More than 150,000 adult in-hospital cardiac arrests (CAs) occur in the United States each year, with up to half occurring outside of intensive care settings.1,2 Mortality for these patients is > 80%, but there is evidence to suggest that some of these deaths may be preventable.1,3 Rapid response teams (RRTs) were created to decrease adverse outcomes by bringing critical care resources to deteriorating patients on the hospital wards. However, results have been mixed, with some studies demonstrating benefit but others showing no improvement in mortality and hospital-wide CA rates.46

A major cited weakness of the RRT is the failure to identify patients in sufficient time to intervene prior to CA.79 For example, in the Medical Emergency Response Intervention Trial (MERIT), the only multicenter randomized trial of RRTs, most patients were identified < 15 min before CA, death, or ICU transfer.6,7 Furthermore, the criteria used to activate the intervention had a sensitivity < 50%.6,7 Currently, there are > 50 different published criteria designed to detect physiologic decline and activate the RRT, and each use varying vital sign combinations.10,11 However, these criteria, including the frequently described Modified Early Warning Score (MEWS) (Fig 1),1214 are based on expert opinion rather than being derived using ward vital signs, and most have not been scientifically validated.

Figure Jump LinkFigure 1. Modified Early Warning Score (MEWS). Unresp = Unresponsive.Grahic Jump Location

It is unknown whether further optimization of vital sign selection and thresholds would improve rapid response systems or whether vital sign changes occur too late in the course of physiologic deterioration to alter outcomes. To address these gaps in knowledge, we investigated the accuracy of the MEWS and of vital signs routinely collected on the wards, including systolic and diastolic BP, pulse pressure, heart rate, respiratory rate, oxygen saturation, mental status, and temperature, for predicting CA on the wards. We also evaluated the MEWS at different time points prior to CA to determine when the vital signs of these patients begin to differ significantly from other patients on the ward.

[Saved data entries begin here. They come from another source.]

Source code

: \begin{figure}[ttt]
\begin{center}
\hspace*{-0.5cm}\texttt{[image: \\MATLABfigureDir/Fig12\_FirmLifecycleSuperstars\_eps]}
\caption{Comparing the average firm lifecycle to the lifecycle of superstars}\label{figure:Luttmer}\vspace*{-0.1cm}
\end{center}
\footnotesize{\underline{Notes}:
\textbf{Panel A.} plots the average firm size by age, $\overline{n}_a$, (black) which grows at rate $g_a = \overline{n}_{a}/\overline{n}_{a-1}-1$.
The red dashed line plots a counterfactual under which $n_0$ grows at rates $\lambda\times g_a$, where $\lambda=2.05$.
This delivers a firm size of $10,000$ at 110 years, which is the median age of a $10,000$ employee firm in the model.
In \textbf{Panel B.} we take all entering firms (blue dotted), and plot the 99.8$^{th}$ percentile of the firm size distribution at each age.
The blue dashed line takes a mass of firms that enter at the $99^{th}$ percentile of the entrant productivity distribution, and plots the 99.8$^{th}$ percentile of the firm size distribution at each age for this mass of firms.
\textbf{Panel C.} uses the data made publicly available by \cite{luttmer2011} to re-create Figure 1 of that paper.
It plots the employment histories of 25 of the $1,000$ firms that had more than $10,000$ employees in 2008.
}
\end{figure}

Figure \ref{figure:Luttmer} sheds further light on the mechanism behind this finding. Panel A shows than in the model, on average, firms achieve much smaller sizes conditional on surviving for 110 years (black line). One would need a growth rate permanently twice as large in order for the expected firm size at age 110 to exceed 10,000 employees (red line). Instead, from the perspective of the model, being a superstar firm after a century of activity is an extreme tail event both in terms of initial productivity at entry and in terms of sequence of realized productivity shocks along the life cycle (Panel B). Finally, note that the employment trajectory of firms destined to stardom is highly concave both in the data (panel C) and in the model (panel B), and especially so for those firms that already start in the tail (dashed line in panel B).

Study Setting and Population

We conducted a retrospective nested case-control study at an academic, tertiary care hospital with approximately 500 inpatient beds grouped by clinical service. Our hospital has had an RRT in place since 2008 that is led by a critical care nurse and respiratory therapist with consultation from a hospitalist physician and/or pharmacist upon request. The RRT activation criteria include “tachypnea,” “tachycardia,” “hypotension,” and “staff worry,” but specific vital sign thresholds are not stated. This team is separate from the team that responds to a CA.

Cases were consecutive adult patients who experienced a CA, defined as the loss of a palpable pulse with attempted resuscitation, on the ward between November 1, 2008, and January 31, 2011. All patients residing on the same ward at the time (T0) of the case patient’s CA were eligible to be control subjects. Four control subjects were then selected for each case patient using a random number generator.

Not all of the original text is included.